#### Task:
Where the string "werden" appears in a line of the material below, copy that line.

########################################

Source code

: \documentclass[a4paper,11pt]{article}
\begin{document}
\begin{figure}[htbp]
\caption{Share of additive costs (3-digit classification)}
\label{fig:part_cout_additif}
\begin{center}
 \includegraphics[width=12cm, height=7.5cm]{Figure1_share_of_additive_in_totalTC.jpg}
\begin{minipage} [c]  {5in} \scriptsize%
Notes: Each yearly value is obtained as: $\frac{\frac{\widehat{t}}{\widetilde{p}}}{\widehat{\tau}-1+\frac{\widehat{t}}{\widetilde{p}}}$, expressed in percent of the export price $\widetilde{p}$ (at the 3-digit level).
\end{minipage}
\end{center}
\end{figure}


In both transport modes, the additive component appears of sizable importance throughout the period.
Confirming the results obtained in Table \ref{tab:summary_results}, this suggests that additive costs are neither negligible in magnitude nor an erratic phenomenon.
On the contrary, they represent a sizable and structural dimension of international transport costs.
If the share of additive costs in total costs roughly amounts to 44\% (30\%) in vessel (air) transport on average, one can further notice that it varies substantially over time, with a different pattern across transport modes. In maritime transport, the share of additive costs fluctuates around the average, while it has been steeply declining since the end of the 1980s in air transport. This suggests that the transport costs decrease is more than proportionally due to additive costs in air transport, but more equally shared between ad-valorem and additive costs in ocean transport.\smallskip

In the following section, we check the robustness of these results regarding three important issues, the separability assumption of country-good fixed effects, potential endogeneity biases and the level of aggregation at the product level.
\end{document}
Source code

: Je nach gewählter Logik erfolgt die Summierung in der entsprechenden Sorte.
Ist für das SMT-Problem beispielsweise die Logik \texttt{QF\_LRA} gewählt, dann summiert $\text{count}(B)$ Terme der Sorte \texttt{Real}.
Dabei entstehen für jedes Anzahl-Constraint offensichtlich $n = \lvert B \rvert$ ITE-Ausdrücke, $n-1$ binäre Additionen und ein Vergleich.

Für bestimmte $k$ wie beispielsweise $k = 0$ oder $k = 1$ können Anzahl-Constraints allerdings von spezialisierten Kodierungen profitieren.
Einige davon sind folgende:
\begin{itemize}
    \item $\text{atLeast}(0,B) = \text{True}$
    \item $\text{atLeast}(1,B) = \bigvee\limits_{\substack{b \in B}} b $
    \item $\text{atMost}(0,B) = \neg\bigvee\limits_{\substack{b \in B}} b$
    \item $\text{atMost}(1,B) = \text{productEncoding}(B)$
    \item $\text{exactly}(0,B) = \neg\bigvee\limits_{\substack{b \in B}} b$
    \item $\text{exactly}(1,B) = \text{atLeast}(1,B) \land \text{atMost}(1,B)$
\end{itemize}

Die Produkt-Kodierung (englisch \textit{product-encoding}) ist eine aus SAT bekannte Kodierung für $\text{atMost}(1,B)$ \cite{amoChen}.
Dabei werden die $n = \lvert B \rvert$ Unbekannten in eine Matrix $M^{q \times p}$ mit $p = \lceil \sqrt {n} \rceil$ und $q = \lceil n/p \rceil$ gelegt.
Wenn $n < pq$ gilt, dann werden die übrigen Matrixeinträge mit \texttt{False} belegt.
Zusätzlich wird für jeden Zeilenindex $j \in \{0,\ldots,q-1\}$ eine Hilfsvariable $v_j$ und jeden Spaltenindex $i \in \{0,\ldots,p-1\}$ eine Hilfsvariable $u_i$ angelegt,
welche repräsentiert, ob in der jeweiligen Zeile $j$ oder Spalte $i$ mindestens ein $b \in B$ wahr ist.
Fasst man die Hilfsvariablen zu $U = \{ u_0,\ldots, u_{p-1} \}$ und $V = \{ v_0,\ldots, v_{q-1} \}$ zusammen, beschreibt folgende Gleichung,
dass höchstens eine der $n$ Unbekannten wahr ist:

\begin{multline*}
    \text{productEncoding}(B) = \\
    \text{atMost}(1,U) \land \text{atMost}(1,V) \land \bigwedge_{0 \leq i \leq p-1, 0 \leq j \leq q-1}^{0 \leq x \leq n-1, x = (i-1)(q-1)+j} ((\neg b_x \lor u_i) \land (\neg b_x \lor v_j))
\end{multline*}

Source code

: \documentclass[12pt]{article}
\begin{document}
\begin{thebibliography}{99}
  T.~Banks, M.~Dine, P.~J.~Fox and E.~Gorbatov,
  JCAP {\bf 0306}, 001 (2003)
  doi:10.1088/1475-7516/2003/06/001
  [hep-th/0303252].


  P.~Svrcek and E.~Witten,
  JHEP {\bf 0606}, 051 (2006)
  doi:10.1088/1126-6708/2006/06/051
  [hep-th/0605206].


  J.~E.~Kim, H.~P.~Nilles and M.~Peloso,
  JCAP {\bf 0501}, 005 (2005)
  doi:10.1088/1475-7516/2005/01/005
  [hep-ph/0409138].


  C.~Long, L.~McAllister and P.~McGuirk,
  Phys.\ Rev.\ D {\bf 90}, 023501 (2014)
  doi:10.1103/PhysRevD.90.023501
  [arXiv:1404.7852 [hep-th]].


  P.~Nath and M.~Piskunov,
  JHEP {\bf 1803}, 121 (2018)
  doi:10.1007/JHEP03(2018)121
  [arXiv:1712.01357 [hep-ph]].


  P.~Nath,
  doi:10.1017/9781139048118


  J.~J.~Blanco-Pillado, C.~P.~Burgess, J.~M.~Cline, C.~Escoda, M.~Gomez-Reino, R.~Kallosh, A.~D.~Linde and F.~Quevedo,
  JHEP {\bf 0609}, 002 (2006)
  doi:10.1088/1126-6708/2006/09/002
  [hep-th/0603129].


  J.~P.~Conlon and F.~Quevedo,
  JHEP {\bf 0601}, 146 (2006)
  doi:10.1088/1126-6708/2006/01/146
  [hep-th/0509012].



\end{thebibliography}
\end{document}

########################################

#### Solution for this exercise:
Dabei werden die $n = \lvert B \rvert$ Unbekannten in eine Matrix $M^{q \times p}$ mit $p = \lceil \sqrt {n} \rceil$ und $q = \lceil n/p \rceil$ gelegt.
Wenn $n < pq$ gilt, dann werden die übrigen Matrixeinträge mit \texttt{False} belegt.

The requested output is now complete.